(Rendered images with source text)
# # # # # # #
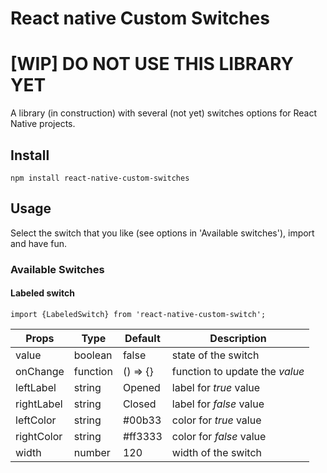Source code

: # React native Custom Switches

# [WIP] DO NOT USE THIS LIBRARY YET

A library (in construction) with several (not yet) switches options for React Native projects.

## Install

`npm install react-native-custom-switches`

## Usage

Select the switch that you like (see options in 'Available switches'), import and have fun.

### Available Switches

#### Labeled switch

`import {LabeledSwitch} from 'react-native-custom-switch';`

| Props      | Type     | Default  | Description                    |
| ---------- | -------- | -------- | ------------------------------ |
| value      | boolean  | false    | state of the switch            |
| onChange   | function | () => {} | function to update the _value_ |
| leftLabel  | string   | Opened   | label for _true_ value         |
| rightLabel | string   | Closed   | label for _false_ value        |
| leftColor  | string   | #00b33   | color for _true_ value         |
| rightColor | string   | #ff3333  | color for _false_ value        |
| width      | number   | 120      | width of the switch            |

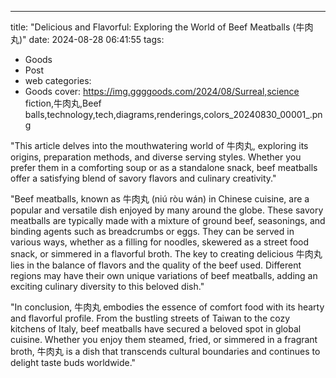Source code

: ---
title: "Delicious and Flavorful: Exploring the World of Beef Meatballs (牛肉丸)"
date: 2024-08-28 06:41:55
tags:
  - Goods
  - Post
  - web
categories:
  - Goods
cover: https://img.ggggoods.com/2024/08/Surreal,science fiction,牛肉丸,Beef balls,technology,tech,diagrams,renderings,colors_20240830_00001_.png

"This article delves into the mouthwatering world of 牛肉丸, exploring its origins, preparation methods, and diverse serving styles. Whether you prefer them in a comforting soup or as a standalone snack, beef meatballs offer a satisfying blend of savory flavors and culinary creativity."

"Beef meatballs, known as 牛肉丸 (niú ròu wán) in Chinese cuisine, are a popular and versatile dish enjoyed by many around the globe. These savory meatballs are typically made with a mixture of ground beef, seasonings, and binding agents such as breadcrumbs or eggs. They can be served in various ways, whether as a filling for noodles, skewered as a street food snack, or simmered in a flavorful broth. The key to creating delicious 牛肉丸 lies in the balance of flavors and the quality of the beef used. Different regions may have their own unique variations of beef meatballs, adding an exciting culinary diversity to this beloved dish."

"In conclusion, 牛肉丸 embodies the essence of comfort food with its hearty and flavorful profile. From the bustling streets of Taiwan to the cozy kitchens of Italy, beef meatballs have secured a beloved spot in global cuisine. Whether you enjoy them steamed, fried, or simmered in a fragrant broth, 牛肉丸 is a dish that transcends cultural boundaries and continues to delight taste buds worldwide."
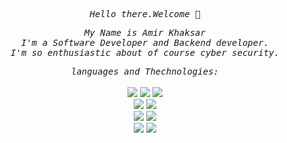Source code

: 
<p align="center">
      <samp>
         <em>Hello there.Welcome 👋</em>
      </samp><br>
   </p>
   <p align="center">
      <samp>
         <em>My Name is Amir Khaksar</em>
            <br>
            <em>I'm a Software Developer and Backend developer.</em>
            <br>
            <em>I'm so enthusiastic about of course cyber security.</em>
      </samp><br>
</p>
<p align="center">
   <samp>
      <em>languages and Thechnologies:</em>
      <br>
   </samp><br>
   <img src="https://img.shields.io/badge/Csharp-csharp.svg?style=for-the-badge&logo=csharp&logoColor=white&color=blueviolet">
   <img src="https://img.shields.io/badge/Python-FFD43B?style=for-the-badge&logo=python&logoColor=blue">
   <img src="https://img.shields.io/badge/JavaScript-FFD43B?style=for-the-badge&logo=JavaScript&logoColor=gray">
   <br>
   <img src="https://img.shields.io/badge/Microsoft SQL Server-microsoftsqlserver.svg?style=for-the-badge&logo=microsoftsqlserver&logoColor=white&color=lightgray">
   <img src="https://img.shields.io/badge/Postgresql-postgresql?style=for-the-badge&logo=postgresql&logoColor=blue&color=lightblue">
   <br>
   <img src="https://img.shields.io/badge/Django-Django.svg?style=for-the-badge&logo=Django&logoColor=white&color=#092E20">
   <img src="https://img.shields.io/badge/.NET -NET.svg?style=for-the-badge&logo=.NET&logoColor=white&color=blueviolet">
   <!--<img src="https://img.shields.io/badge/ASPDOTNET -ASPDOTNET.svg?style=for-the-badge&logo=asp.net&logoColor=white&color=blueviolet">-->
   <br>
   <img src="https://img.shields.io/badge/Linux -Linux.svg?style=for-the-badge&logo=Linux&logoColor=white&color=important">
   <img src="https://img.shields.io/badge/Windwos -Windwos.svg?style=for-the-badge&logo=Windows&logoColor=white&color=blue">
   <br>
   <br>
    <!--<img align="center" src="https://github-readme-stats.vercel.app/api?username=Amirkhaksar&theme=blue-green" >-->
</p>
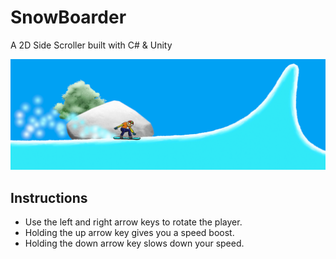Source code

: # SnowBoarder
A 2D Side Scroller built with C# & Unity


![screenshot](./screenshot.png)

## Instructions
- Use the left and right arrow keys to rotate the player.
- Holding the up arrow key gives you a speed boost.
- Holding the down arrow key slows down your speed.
# # # # # # #
» **Aim of the task**:
Give the data again exactly, without pictures.

» **Task output**:
Source code

: # React native Custom Switches

# [WIP] DO NOT USE THIS LIBRARY YET

A library (in construction) with several (not yet) switches options for React Native projects.

## Install

`npm install react-native-custom-switches`

## Usage

Select the switch that you like (see options in 'Available switches'), import and have fun.

### Available Switches

#### Labeled switch

`import {LabeledSwitch} from 'react-native-custom-switch';`

| Props      | Type     | Default  | Description                    |
| ---------- | -------- | -------- | ------------------------------ |
| value      | boolean  | false    | state of the switch            |
| onChange   | function | () => {} | function to update the _value_ |
| leftLabel  | string   | Opened   | label for _true_ value         |
| rightLabel | string   | Closed   | label for _false_ value        |
| leftColor  | string   | #00b33   | color for _true_ value         |
| rightColor | string   | #ff3333  | color for _false_ value        |
| width      | number   | 120      | width of the switch            |

Source code

: ---
title: "Delicious and Flavorful: Exploring the World of Beef Meatballs (牛肉丸)"
date: 2024-08-28 06:41:55
tags:
  - Goods
  - Post
  - web
categories:
  - Goods
cover: https://img.ggggoods.com/2024/08/Surreal,science fiction,牛肉丸,Beef balls,technology,tech,diagrams,renderings,colors_20240830_00001_.png

"This article delves into the mouthwatering world of 牛肉丸, exploring its origins, preparation methods, and diverse serving styles. Whether you prefer them in a comforting soup or as a standalone snack, beef meatballs offer a satisfying blend of savory flavors and culinary creativity."

"Beef meatballs, known as 牛肉丸 (niú ròu wán) in Chinese cuisine, are a popular and versatile dish enjoyed by many around the globe. These savory meatballs are typically made with a mixture of ground beef, seasonings, and binding agents such as breadcrumbs or eggs. They can be served in various ways, whether as a filling for noodles, skewered as a street food snack, or simmered in a flavorful broth. The key to creating delicious 牛肉丸 lies in the balance of flavors and the quality of the beef used. Different regions may have their own unique variations of beef meatballs, adding an exciting culinary diversity to this beloved dish."

"In conclusion, 牛肉丸 embodies the essence of comfort food with its hearty and flavorful profile. From the bustling streets of Taiwan to the cozy kitchens of Italy, beef meatballs have secured a beloved spot in global cuisine. Whether you enjoy them steamed, fried, or simmered in a fragrant broth, 牛肉丸 is a dish that transcends cultural boundaries and continues to delight taste buds worldwide."
Source code

: 
<p align="center">
      <samp>
         <em>Hello there.Welcome 👋</em>
      </samp><br>
   </p>
   <p align="center">
      <samp>
         <em>My Name is Amir Khaksar</em>
            <br>
            <em>I'm a Software Developer and Backend developer.</em>
            <br>
            <em>I'm so enthusiastic about of course cyber security.</em>
      </samp><br>
</p>
<p align="center">
   <samp>
      <em>languages and Thechnologies:</em>
      <br>
   </samp><br>
   <img src="https://img.shields.io/badge/Csharp-csharp.svg?style=for-the-badge&logo=csharp&logoColor=white&color=blueviolet">
   <img src="https://img.shields.io/badge/Python-FFD43B?style=for-the-badge&logo=python&logoColor=blue">
   <img src="https://img.shields.io/badge/JavaScript-FFD43B?style=for-the-badge&logo=JavaScript&logoColor=gray">
   <br>
   <img src="https://img.shields.io/badge/Microsoft SQL Server-microsoftsqlserver.svg?style=for-the-badge&logo=microsoftsqlserver&logoColor=white&color=lightgray">
   <img src="https://img.shields.io/badge/Postgresql-postgresql?style=for-the-badge&logo=postgresql&logoColor=blue&color=lightblue">
   <br>
   <img src="https://img.shields.io/badge/Django-Django.svg?style=for-the-badge&logo=Django&logoColor=white&color=#092E20">
   <img src="https://img.shields.io/badge/.NET -NET.svg?style=for-the-badge&logo=.NET&logoColor=white&color=blueviolet">
   <!--<img src="https://img.shields.io/badge/ASPDOTNET -ASPDOTNET.svg?style=for-the-badge&logo=asp.net&logoColor=white&color=blueviolet">-->
   <br>
   <img src="https://img.shields.io/badge/Linux -Linux.svg?style=for-the-badge&logo=Linux&logoColor=white&color=important">
   <img src="https://img.shields.io/badge/Windwos -Windwos.svg?style=for-the-badge&logo=Windows&logoColor=white&color=blue">
   <br>
   <br>
    <!--<img align="center" src="https://github-readme-stats.vercel.app/api?username=Amirkhaksar&theme=blue-green" >-->
</p>
Source code

: # SnowBoarder
A 2D Side Scroller built with C# & Unity


![screenshot](./screenshot.png)

## Instructions
- Use the left and right arrow keys to rotate the player.
- Holding the up arrow key gives you a speed boost.
- Holding the down arrow key slows down your speed.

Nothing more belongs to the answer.